ほぼリアルタイムに音声読み上げも行なう「ポケトーク同時通訳」

ポケトークは、相手の話す英語を音声と字幕でリアルタイムに翻訳するPC用ソフトウェア「ポケトーク同時通訳」を発表、今冬に提供を開始する。価格は現在未定で、提供開始時に明らかにされる。

スマートフォン版の開発も検討しており、半年~1年後の提供を目指してプロジェクトが進行中。また大きく伸長している海外市場を背景に、2024年春を目処に米国ナスダックへの上場も計画していることが明らかにされている。

今回発表された「ポケトーク同時通訳」は、すでに提供していた「ポケトーク字幕」の機能を大幅に強化したもの。“同時通訳”機能として、合成音声による翻訳結果の読み上げ機能が追加されており、ユーザーはテキスト翻訳の字幕を読むよりもすばやく内容を理解できるようになる。ソフトウェアは、翻訳を必要とする側のみがインストールすれば利用できるなど、使いやすさの改善も図られた。

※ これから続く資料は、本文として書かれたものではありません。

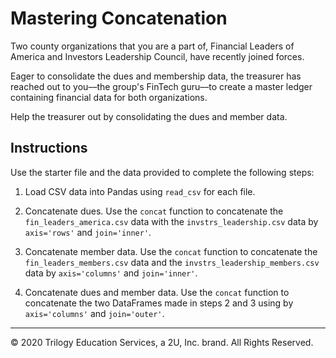 # Mastering Concatenation

Two county organizations that you are a part of, Financial Leaders of America and Investors Leadership Council, have recently joined forces.

Eager to consolidate the dues and membership data, the treasurer has reached out to you––the group's FinTech guru––to create a master ledger containing financial data for both organizations.

Help the treasurer out by consolidating the dues and member data.

## Instructions

Use the starter file and the data provided to complete the following steps:

1. Load CSV data into Pandas using `read_csv` for each file.

2. Concatenate dues. Use the `concat` function to concatenate the `fin_leaders_america.csv` data with the `invstrs_leadership.csv` data by `axis='rows'` and `join='inner'`.

3. Concatenate member data. Use the `concat` function to concatenate the `fin_leaders_members.csv` data and the `invstrs_leadership_members.csv` data by `axis='columns'` and `join='inner'`.

4. Concatenate dues and member data. Use the `concat` function to concatenate the two DataFrames made in steps 2 and 3 using by `axis='columns'` and `join='outer'`.

---

© 2020 Trilogy Education Services, a 2U, Inc. brand. All Rights Reserved.
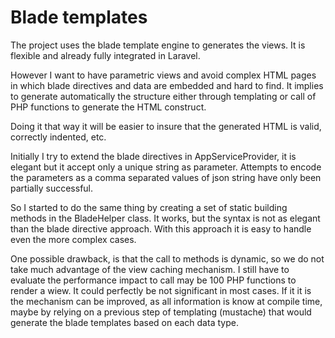 # Blade templates

The project uses the blade template engine to generates the views. It is flexible and already fully integrated in Laravel.

However I want to have parametric views and avoid complex HTML pages in which blade directives and data are embedded and hard to find. It implies to generate automatically the structure either through templating or call of PHP functions to generate the HTML construct.

Doing it that way it will be easier to insure that the generated HTML is valid, correctly indented, etc.

Initially I try to extend the blade directives in AppServiceProvider, it is elegant but it accept only a unique string as parameter. Attempts to encode the parameters as a comma separated values of json string have only been partially successful.

So I started to do the same thing by creating a set of static building methods in the BladeHelper class. It works, but the syntax is not as elegant than the blade directive approach. With this approach it is easy to handle even the more complex cases.

One possible drawback, is that the call to methods is dynamic, so we do not take much advantage of the view caching mechanism. I still have to evaluate the performance impact to call may be 100 PHP functions to render a wiew. It could perfectly be not significant in most cases. If it it is the mechanism can be improved, as all information is know at compile time, maybe by relying on a previous step of templating (mustache) that would generate the blade templates based on each data type.  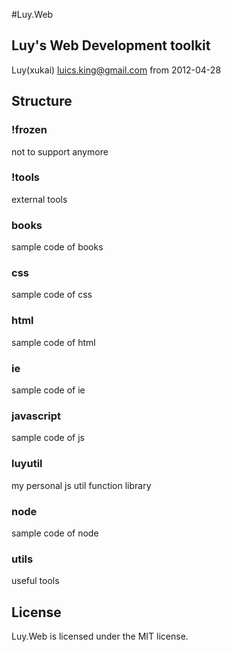 #Luy.Web

## Luy's Web Development toolkit

Luy(xukai)
luics.king@gmail.com
from 2012-04-28

## Structure

### !frozen

not to support anymore

### !tools

external tools

### books 

sample code of books

### css

sample code of css

### html

sample code of html

### ie

sample code of ie

### javascript

sample code of js

### luyutil

my personal js util function library
 
### node   

sample code of node

### utils

useful tools

## License

Luy.Web is licensed under the MIT license. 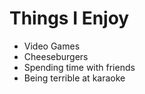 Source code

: # Things I Enjoy
- Video Games
- Cheeseburgers
- Spending time with friends
- Being terrible at karaoke
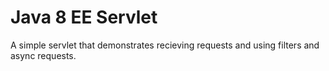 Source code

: # Java 8 EE Servlet
A simple servlet that demonstrates recieving requests and using filters and async requests. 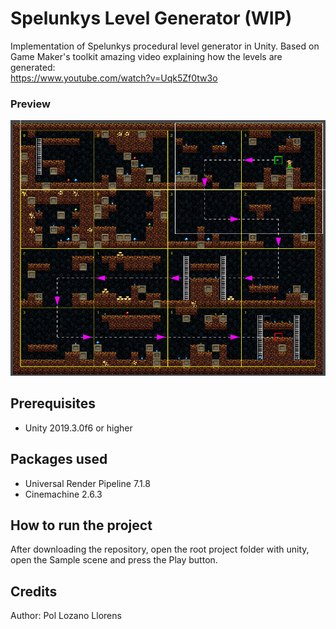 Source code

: # Spelunkys Level Generator (WIP)
Implementation of Spelunkys procedural level generator in Unity.
Based on Game Maker's toolkit amazing video explaining how the levels are generated:  
https://www.youtube.com/watch?v=Uqk5Zf0tw3o
### Preview
![Preview](Preview.png)  
## Prerequisites
- Unity 2019.3.0f6 or higher
## Packages used
- Universal Render Pipeline 7.1.8  
- Cinemachine 2.6.3
## How to run the project
After downloading the repository, open the root project folder with unity, open the Sample scene and press the Play button.
## Credits
Author: Pol Lozano Llorens
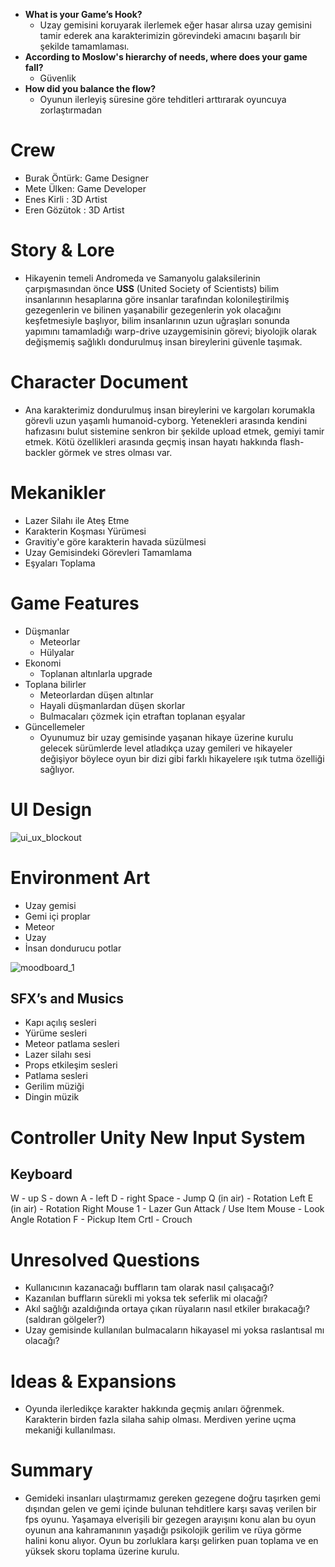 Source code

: 
- **What is your Game’s Hook?**
	- Uzay gemisini koruyarak ilerlemek eğer hasar alırsa uzay gemisini tamir ederek ana karakterimizin görevindeki amacını başarılı bir şekilde tamamlaması.
- **According to Moslow's hierarchy of needs, where does your game fall?**
	- Güvenlik
- **How did you balance the flow?**
	- Oyunun ilerleyiş süresine göre tehditleri arttırarak oyuncuya zorlaştırmadan  

# Crew
- Burak Öntürk: Game Designer 
- Mete Ülken: Game Developer
- Enes Kirli : 3D Artist 
- Eren Gözütok : 3D Artist 
# Story & Lore
- Hikayenin temeli Andromeda ve Samanyolu galaksilerinin çarpışmasından önce **USS**
  (United Society of Scientists) bilim insanlarının hesaplarına göre insanlar tarafından kolonileştirilmiş gezegenlerin ve bilinen yaşanabilir gezegenlerin yok olacağını keşfetmesiyle başlıyor, bilim insanlarının uzun uğraşları sonunda yapımını tamamladığı warp-drive uzaygemisinin görevi; biyolojik olarak değişmemiş sağlıklı dondurulmuş insan bireylerini güvenle taşımak.
  
# Character Document
- Ana karakterimiz dondurulmuş insan bireylerini ve kargoları korumakla görevli uzun yaşamlı humanoid-cyborg. Yetenekleri arasında kendini hafızasını bulut sistemine senkron bir şekilde upload etmek, gemiyi tamir etmek. Kötü özellikleri arasında geçmiş insan hayatı hakkında flash-backler görmek ve stres olması var. 

# Mekanikler
- Lazer Silahı ile Ateş Etme 
- Karakterin Koşması Yürümesi 
- Gravitiy'e göre karakterin havada süzülmesi 
- Uzay Gemisindeki Görevleri Tamamlama
- Eşyaları Toplama
# Game Features
- Düşmanlar
	- Meteorlar
	- Hülyalar
-  Ekonomi
	- Toplanan altınlarla upgrade
- Toplana bilirler
	- Meteorlardan düşen altınlar  
	- Hayali düşmanlardan düşen skorlar  
	- Bulmacaları çözmek için etraftan toplanan eşyalar
- Güncellemeler
	- Oyunumuz bir uzay gemisinde yaşanan hikaye üzerine kurulu gelecek sürümlerde level atladıkça uzay gemileri ve hikayeler değişiyor böylece oyun bir dizi gibi farklı hikayelere ışık tutma özelliği sağlıyor.
# UI Design

![ui_ux_blockout](https://github.com/meteulken/KargaKarga-GameJam/assets/54241620/a5ff7fa5-ec6d-45ee-89b1-50862fec4e0c)


# Environment Art

 - Uzay gemisi
 - Gemi içi proplar
 - Meteor
 - Uzay
 - İnsan dondurucu potlar
  
![moodboard_1](https://github.com/meteulken/KargaKarga-GameJam/assets/54241620/2ed272fe-3a07-4472-931b-9ac2078ab7cb)


## SFX’s and Musics
- Kapı açılış sesleri
- Yürüme sesleri
- Meteor patlama sesleri
- Lazer silahı sesi
- Props etkileşim sesleri
- Patlama sesleri
- Gerilim müziği
- Dingin müzik

# Controller Unity New Input System 
## Keyboard
W - up 
S - down 
A - left 
D - right 
Space - Jump 
Q (in air) - Rotation 
Left E (in air) - Rotation Right 
Mouse 1 - Lazer Gun Attack / Use Item 
Mouse - Look Angle Rotation 
F - Pickup Item 
Crtl - Crouch

# Unresolved Questions
- Kullanıcının kazanacağı buffların tam olarak nasıl çalışacağı? 
- Kazanılan buffların sürekli mi yoksa tek seferlik mi olacağı? 
- Akıl sağlığı azaldığında ortaya çıkan rüyaların nasıl etkiler bırakacağı? (saldıran gölgeler?)
- Uzay gemisinde kullanılan bulmacaların hikayasel mi yoksa raslantısal mı olacağı?

# Ideas & Expansions
- Oyunda ilerledikçe karakter hakkında geçmiş anıları öğrenmek. Karakterin birden fazla silaha sahip olması. Merdiven yerine uçma mekaniği kullanılması.
# Summary
- Gemideki insanları ulaştırmamız gereken gezegene doğru taşırken gemi dışından gelen ve gemi içinde bulunan tehditlere karşı savaş verilen bir fps oyunu. Yaşamaya elverişili bir gezegen arayışını konu alan bu oyun oyunun ana kahramanının yaşadığı psikolojik gerilim ve rüya görme halini konu alıyor. Oyun bu zorluklara karşı gelirken puan toplama ve en yüksek skoru toplama üzerine kurulu.
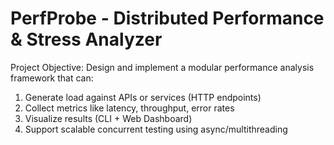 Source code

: # PerfProbe - Distributed Performance & Stress Analyzer
Project Objective:
Design and implement a modular performance analysis framework that can:
1. Generate load against APIs or services (HTTP endpoints)
2. Collect metrics like latency, throughput, error rates
3. Visualize results (CLI + Web Dashboard)
4. Support scalable concurrent testing using async/multithreading
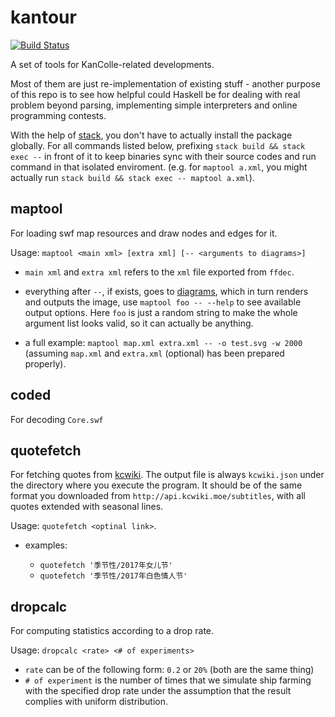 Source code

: # kantour

[![Build Status](https://travis-ci.org/Javran/kantour.svg?branch=master)](https://travis-ci.org/Javran/kantour)

A set of tools for KanColle-related developments.

Most of them are just re-implementation of existing stuff - another purpose of this repo
is to see how helpful could Haskell be for dealing with real problem beyond parsing,
implementing simple interpreters and online programming contests.

With the help of [stack](https://docs.haskellstack.org/), you don't have to actually install
the package globally. For all commands listed below,
prefixing `stack build && stack exec --` in front
of it to keep binaries sync with their source codes and run command in that isolated enviroment.
(e.g. for `maptool a.xml`, you might actually run `stack build && stack exec -- maptool a.xml`).

## maptool

For loading swf map resources and draw nodes and edges for it.

Usage: `maptool <main xml> [extra xml] [-- <arguments to diagrams>]`

- `main xml` and `extra xml` refers to the `xml` file exported from `ffdec`.
- everything after `--`, if exists, goes to [diagrams](http://projects.haskell.org/diagrams/),
  which in turn renders and outputs the image, use `maptool foo -- --help` to see available
  output options. Here `foo` is just a random string to make the whole argument list looks valid,
  so it can actually be anything.

- a full example: `maptool map.xml extra.xml -- -o test.svg -w 2000`
  (assuming `map.xml` and `extra.xml` (optional) has been prepared properly).

## coded

For decoding `Core.swf`

## quotefetch

For fetching quotes from [kcwiki](https://zh.kcwiki.moe/).
The output file is always `kcwiki.json` under the directory where you execute the program.
It should be of the same format you downloaded from `http://api.kcwiki.moe/subtitles`,
with all quotes extended with seasonal lines.

Usage: `quotefetch <optinal link>`.

- examples:

    - `quotefetch '季节性/2017年女儿节'`
    - `quotefetch '季节性/2017年白色情人节'`

## dropcalc

For computing statistics according to a drop rate.

Usage: `dropcalc <rate> <# of experiments>`

- `rate` can be of the following form: `0.2` or `20%` (both are the same thing)
- `# of experiment` is the number of times that we simulate ship farming with
  the specified drop rate under the assumption that the result complies with uniform
  distribution.
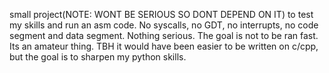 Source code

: small project(NOTE: WONT BE SERIOUS SO DONT DEPEND ON IT) to test my skills and run an asm code.
No syscalls, no GDT, no interrupts, no code segment and data segment. Nothing serious. 
The goal is not to be ran fast. Its an amateur thing.
TBH it would have been easier to be written on c/cpp, but the goal is to sharpen my python skills.

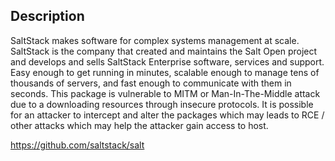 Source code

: ## Description

SaltStack makes software for complex systems management at scale. SaltStack is the company that created and maintains the Salt Open project and develops and sells SaltStack Enterprise software, services and support. Easy enough to get running in minutes, scalable enough to manage tens of thousands of servers, and fast enough to communicate with them in seconds.
This package is vulnerable to MITM or Man-In-The-Middle attack due to a downloading resources through insecure protocols. It is possible for an attacker to intercept and alter the packages which may leads to RCE / other attacks which may help the attacker gain access to host.

https://github.com/saltstack/salt

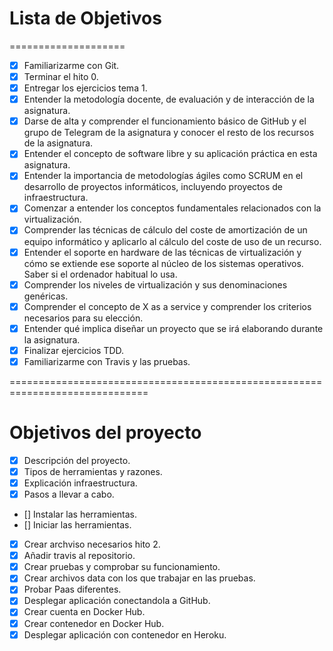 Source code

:# Lista de Objetivos
====================

- [x] Familiarizarme con Git.
- [x] Terminar el hito 0.
- [x] Entregar los ejercicios tema 1.
- [x] Entender la metodología docente, de evaluación y de interacción de 
la asignatura.
- [x] Darse de alta y comprender el funcionamiento básico de GitHub y el 
grupo de Telegram de la asignatura y conocer el resto de los recursos de 
la asignatura.
- [x] Entender el concepto de software libre y su aplicación práctica en 
esta asignatura.
- [x] Entender la importancia de metodologías ágiles como SCRUM en el 
desarrollo de proyectos informáticos, incluyendo proyectos de 
infraestructura.
- [x] Comenzar a entender los conceptos fundamentales relacionados con 
la virtualización.
- [x] Comprender las técnicas de cálculo del coste de amortización de un 
equipo informático y aplicarlo al cálculo del coste de uso de un 
recurso.
- [x] Entender el soporte en hardware de las técnicas de virtualización 
y cómo se extiende ese soporte al núcleo de los sistemas operativos. 
Saber si el ordenador habitual lo usa.
- [x] Comprender los niveles de virtualización y sus denominaciones 
genéricas.
- [x] Comprender el concepto de X as a service y comprender los 
criterios necesarios para su elección.
- [x] Entender qué implica diseñar un proyecto que se irá elaborando 
durante la asignatura.
- [x] Finalizar ejercicios TDD.
- [x] Familiarizarme con Travis y las pruebas.

==============================================================================

# Objetivos del proyecto

- [x] Descripción del proyecto.
- [x] Tipos de herramientas y razones.
- [x] Explicación infraestructura.
- [x] Pasos a llevar a cabo.
- [] Instalar las herramientas.
- [] Iniciar las herramientas.
- [x] Crear archviso necesarios hito 2.
- [x] Añadir travis al repositorio.
- [x] Crear pruebas y comprobar su funcionamiento.
- [x] Crear archivos data con los que trabajar en las pruebas.
- [x] Probar Paas diferentes.
- [x] Desplegar aplicación conectandola a GitHub.
- [x] Crear cuenta en Docker Hub.
- [x] Crear contenedor en Docker Hub.
- [x] Desplegar aplicación con contenedor en Heroku.

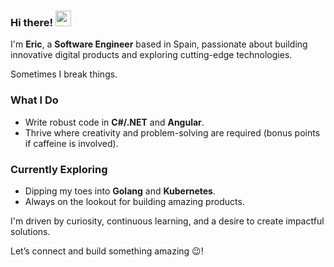 ### Hi there! <img src="https://emojis.slackmojis.com/emojis/images/1536351075/4594/blob-wave.gif" width="25"/>

I'm **Eric**, a **Software Engineer** based in Spain, passionate about building innovative digital products and exploring cutting-edge technologies.

Sometimes I break things.

### What I Do
- Write robust code in **C#/.NET** and **Angular**.
- Thrive where creativity and problem-solving are required (bonus points if caffeine is involved).

### Currently Exploring
- Dipping my toes into **Golang** and **Kubernetes**.
- Always on the lookout for building amazing products.

I'm driven by curiosity, continuous learning, and a desire to create impactful solutions.

Let’s connect and build something amazing 😉!
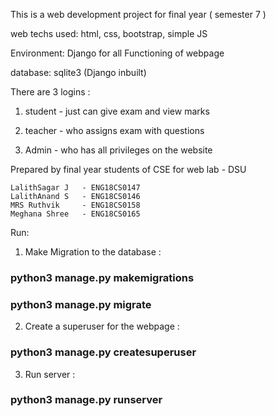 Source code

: This is a web development project for final year ( semester 7 )

web techs used: html, css, bootstrap, simple JS

Environment: Django for all Functioning of webpage

database: sqlite3 (Django inbuilt)

There are 3 logins :

1) student - just can give exam and view marks 

2) teacher - who assigns exam with questions

3) Admin - who has all privileges on the website


Prepared by final year students of CSE for web lab - DSU

    LalithSagar J   - ENG18CS0147
    LalithAnand S   - ENG18CS0146
    MRS Ruthvik     - ENG18CS0158
    Meghana Shree   - ENG18CS0165

Run:

1) Make Migration to the database :
### python3 manage.py makemigrations
### python3 manage.py migrate


2) Create a superuser for the webpage : 
### python3 manage.py createsuperuser


3) Run server :
### python3 manage.py runserver

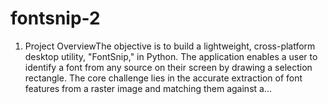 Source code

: # fontsnip-2
1. Project OverviewThe objective is to build a lightweight, cross-platform desktop utility, "FontSnip," in Python. The application enables a user to identify a font from any source on their screen by drawing a selection rectangle. The core challenge lies in the accurate extraction of font features from a raster image and matching them against a...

ポケトーク同時通訳の「同時通訳機能」は、相手が話す英語を、ポケトーク同時通訳のユーザーが使う言語(70言語に対応)に翻訳して、字幕を表示し、合成音声で読み上げる機能。同時通訳機能における相手の言語は、英語のみが対象。

なお、この音声読み上げの同時通訳機能は“片方向”が基本で、「英語→日本語、日本語→英語」といった双方向の同時通訳機能ではない。例えばユーザーが日本語を話す場合、話した日本語を英語などにテキスト翻訳し、字幕を映像に合成して相手に配信できるが、音声自体は日本語のままとなる。

また新たに、ノートパソコンなどを利用して、対面での会話にも利用できるようになった。さらに、PC上で英語の動画を視聴する際の、翻訳字幕としても利用できる機能も追加されている。

対応OSはWindows 10(64bit)、Windows 11。MacがmacOS Mojave 10.14~。なお、サービスとしての「ポケトーク字幕」は「ポケトーク同時通訳」に置き換わる。

字幕はほぼリアルタイムに翻訳結果を表示する一方、読み上げは完全なリアルタイムではなく、ある程度の意味がまとまってから読み上げを行なうなど、区切りや緩急をつけることでユーザーが理解しやすくなる工夫も加えられている。同社では同時通訳者の協力を仰ぎ、通訳の具体的な進め方などを研究して開発に反映しており、「まるで専属の同時通訳」と謳っている。

翻訳テキストに加えて音声読み上げもほぼリアルタイムに提供
オンライン会議だけでなく対面の場面でも利用できる
利用シーン
従来の「ポケトーク字幕」との違い。大幅に強化されている
ライブデモの様子。相手の英語が日本語に翻訳され字幕を表示、合成音声で読み上げる
日本語の話者(ポケトーク同時翻訳のユーザー)の回答は英語に翻訳され字幕として映像に合成。相手には映像として配信される
システムが認識している英語を大きく表示することも可能

観光解禁、3000台を無償貸与

ポケトーク 代表取締役社長の松田憲幸氏は、2月にポケトークの事業をソースネクストから独立させ子会社としたことで、人材確保や資金調達、グローバルでの製品・ブランド戦略など、さまざまな面で「我々のミッションに向かって、突き進めるようになった」と手応えを語る。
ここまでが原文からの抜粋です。